EXERCISE REQUIREMENTS: In full and without alteration, return the records below.

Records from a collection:
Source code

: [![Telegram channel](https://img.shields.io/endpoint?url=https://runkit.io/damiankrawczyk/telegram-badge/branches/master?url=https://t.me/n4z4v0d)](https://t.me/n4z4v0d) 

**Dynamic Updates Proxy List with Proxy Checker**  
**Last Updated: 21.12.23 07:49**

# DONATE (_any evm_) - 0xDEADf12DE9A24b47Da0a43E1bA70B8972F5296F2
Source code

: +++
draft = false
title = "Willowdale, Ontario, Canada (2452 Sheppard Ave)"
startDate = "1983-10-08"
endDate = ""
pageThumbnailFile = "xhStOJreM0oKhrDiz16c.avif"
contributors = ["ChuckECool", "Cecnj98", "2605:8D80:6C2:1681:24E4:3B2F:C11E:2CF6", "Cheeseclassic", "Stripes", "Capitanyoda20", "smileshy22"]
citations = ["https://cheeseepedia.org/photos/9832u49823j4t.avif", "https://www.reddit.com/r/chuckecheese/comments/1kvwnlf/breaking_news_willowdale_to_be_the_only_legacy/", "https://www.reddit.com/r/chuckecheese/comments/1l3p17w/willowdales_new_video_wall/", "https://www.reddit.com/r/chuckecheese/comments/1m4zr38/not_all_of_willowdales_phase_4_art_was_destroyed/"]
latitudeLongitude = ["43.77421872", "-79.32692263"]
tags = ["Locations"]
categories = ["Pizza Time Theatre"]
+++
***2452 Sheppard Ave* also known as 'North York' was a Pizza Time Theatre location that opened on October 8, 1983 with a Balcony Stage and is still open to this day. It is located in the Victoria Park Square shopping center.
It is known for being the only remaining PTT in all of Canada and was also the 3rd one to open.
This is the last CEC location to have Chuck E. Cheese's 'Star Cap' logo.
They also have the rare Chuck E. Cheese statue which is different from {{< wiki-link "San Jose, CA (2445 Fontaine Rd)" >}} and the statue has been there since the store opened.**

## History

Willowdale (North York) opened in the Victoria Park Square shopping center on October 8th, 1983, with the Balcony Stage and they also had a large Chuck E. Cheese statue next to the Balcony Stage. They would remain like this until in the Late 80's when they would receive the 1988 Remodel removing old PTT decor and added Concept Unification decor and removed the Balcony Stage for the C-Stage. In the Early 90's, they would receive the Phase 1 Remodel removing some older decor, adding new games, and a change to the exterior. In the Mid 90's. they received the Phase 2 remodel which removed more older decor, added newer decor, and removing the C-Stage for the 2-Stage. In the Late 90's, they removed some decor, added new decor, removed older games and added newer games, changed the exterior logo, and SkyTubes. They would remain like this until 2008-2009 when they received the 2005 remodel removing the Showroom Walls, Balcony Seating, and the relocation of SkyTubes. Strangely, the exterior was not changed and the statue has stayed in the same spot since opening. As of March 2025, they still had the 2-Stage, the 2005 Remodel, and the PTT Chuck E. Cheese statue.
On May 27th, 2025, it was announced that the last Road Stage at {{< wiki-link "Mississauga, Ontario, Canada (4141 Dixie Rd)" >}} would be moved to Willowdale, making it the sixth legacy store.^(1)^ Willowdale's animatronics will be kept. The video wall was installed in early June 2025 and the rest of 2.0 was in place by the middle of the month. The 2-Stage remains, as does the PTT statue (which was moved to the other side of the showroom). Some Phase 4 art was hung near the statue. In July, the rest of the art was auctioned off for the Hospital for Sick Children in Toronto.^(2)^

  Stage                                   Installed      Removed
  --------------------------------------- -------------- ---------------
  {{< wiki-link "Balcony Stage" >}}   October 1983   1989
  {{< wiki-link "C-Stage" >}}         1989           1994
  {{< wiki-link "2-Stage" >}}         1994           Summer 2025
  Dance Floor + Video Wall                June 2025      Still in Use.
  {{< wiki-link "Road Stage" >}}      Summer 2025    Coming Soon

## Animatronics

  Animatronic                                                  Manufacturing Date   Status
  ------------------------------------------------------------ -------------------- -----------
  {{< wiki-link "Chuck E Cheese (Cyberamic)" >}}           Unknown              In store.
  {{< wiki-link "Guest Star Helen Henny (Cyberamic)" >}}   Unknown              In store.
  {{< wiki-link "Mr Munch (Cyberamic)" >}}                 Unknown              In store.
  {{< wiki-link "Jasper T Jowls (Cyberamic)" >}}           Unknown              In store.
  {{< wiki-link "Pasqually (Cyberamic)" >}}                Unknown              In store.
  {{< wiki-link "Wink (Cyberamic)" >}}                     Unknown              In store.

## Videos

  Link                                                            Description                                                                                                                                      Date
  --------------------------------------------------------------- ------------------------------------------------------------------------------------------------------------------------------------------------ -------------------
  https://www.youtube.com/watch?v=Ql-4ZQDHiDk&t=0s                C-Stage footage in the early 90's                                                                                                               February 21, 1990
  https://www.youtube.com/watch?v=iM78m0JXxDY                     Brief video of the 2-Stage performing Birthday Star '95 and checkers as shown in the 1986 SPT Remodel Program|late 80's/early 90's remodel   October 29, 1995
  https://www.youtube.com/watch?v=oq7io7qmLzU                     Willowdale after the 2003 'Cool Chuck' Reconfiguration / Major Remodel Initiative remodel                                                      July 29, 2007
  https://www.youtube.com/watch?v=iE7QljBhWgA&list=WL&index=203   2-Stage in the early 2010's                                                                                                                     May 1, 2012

REPLY:
Source code

: [![Telegram channel](https://img.shields.io/endpoint?url=https://runkit.io/damiankrawczyk/telegram-badge/branches/master?url=https://t.me/n4z4v0d)](https://t.me/n4z4v0d) 

**Dynamic Updates Proxy List with Proxy Checker**  
**Last Updated: 21.12.23 07:49**

# DONATE (_any evm_) - 0xDEADf12DE9A24b47Da0a43E1bA70B8972F5296F2
Source code

: +++
draft = false
title = "Willowdale, Ontario, Canada (2452 Sheppard Ave)"
startDate = "1983-10-08"
endDate = ""
pageThumbnailFile = "xhStOJreM0oKhrDiz16c.avif"
contributors = ["ChuckECool", "Cecnj98", "2605:8D80:6C2:1681:24E4:3B2F:C11E:2CF6", "Cheeseclassic", "Stripes", "Capitanyoda20", "smileshy22"]
citations = ["https://cheeseepedia.org/photos/9832u49823j4t.avif", "https://www.reddit.com/r/chuckecheese/comments/1kvwnlf/breaking_news_willowdale_to_be_the_only_legacy/", "https://www.reddit.com/r/chuckecheese/comments/1l3p17w/willowdales_new_video_wall/", "https://www.reddit.com/r/chuckecheese/comments/1m4zr38/not_all_of_willowdales_phase_4_art_was_destroyed/"]
latitudeLongitude = ["43.77421872", "-79.32692263"]
tags = ["Locations"]
categories = ["Pizza Time Theatre"]
+++
***2452 Sheppard Ave* also known as 'North York' was a Pizza Time Theatre location that opened on October 8, 1983 with a Balcony Stage and is still open to this day. It is located in the Victoria Park Square shopping center.
It is known for being the only remaining PTT in all of Canada and was also the 3rd one to open.
This is the last CEC location to have Chuck E. Cheese's 'Star Cap' logo.
They also have the rare Chuck E. Cheese statue which is different from {{< wiki-link "San Jose, CA (2445 Fontaine Rd)" >}} and the statue has been there since the store opened.**

## History

Willowdale (North York) opened in the Victoria Park Square shopping center on October 8th, 1983, with the Balcony Stage and they also had a large Chuck E. Cheese statue next to the Balcony Stage. They would remain like this until in the Late 80's when they would receive the 1988 Remodel removing old PTT decor and added Concept Unification decor and removed the Balcony Stage for the C-Stage. In the Early 90's, they would receive the Phase 1 Remodel removing some older decor, adding new games, and a change to the exterior. In the Mid 90's. they received the Phase 2 remodel which removed more older decor, added newer decor, and removing the C-Stage for the 2-Stage. In the Late 90's, they removed some decor, added new decor, removed older games and added newer games, changed the exterior logo, and SkyTubes. They would remain like this until 2008-2009 when they received the 2005 remodel removing the Showroom Walls, Balcony Seating, and the relocation of SkyTubes. Strangely, the exterior was not changed and the statue has stayed in the same spot since opening. As of March 2025, they still had the 2-Stage, the 2005 Remodel, and the PTT Chuck E. Cheese statue.
On May 27th, 2025, it was announced that the last Road Stage at {{< wiki-link "Mississauga, Ontario, Canada (4141 Dixie Rd)" >}} would be moved to Willowdale, making it the sixth legacy store.^(1)^ Willowdale's animatronics will be kept. The video wall was installed in early June 2025 and the rest of 2.0 was in place by the middle of the month. The 2-Stage remains, as does the PTT statue (which was moved to the other side of the showroom). Some Phase 4 art was hung near the statue. In July, the rest of the art was auctioned off for the Hospital for Sick Children in Toronto.^(2)^

  Stage                                   Installed      Removed
  --------------------------------------- -------------- ---------------
  {{< wiki-link "Balcony Stage" >}}   October 1983   1989
  {{< wiki-link "C-Stage" >}}         1989           1994
  {{< wiki-link "2-Stage" >}}         1994           Summer 2025
  Dance Floor + Video Wall                June 2025      Still in Use.
  {{< wiki-link "Road Stage" >}}      Summer 2025    Coming Soon

## Animatronics

  Animatronic                                                  Manufacturing Date   Status
  ------------------------------------------------------------ -------------------- -----------
  {{< wiki-link "Chuck E Cheese (Cyberamic)" >}}           Unknown              In store.
  {{< wiki-link "Guest Star Helen Henny (Cyberamic)" >}}   Unknown              In store.
  {{< wiki-link "Mr Munch (Cyberamic)" >}}                 Unknown              In store.
  {{< wiki-link "Jasper T Jowls (Cyberamic)" >}}           Unknown              In store.
  {{< wiki-link "Pasqually (Cyberamic)" >}}                Unknown              In store.
  {{< wiki-link "Wink (Cyberamic)" >}}                     Unknown              In store.

## Videos

  Link                                                            Description                                                                                                                                      Date
  --------------------------------------------------------------- ------------------------------------------------------------------------------------------------------------------------------------------------ -------------------
  https://www.youtube.com/watch?v=Ql-4ZQDHiDk&t=0s                C-Stage footage in the early 90's                                                                                                               February 21, 1990
  https://www.youtube.com/watch?v=iM78m0JXxDY                     Brief video of the 2-Stage performing Birthday Star '95 and checkers as shown in the 1986 SPT Remodel Program|late 80's/early 90's remodel   October 29, 1995
  https://www.youtube.com/watch?v=oq7io7qmLzU                     Willowdale after the 2003 'Cool Chuck' Reconfiguration / Major Remodel Initiative remodel                                                      July 29, 2007
  https://www.youtube.com/watch?v=iE7QljBhWgA&list=WL&index=203   2-Stage in the early 2010's                                                                                                                     May 1, 2012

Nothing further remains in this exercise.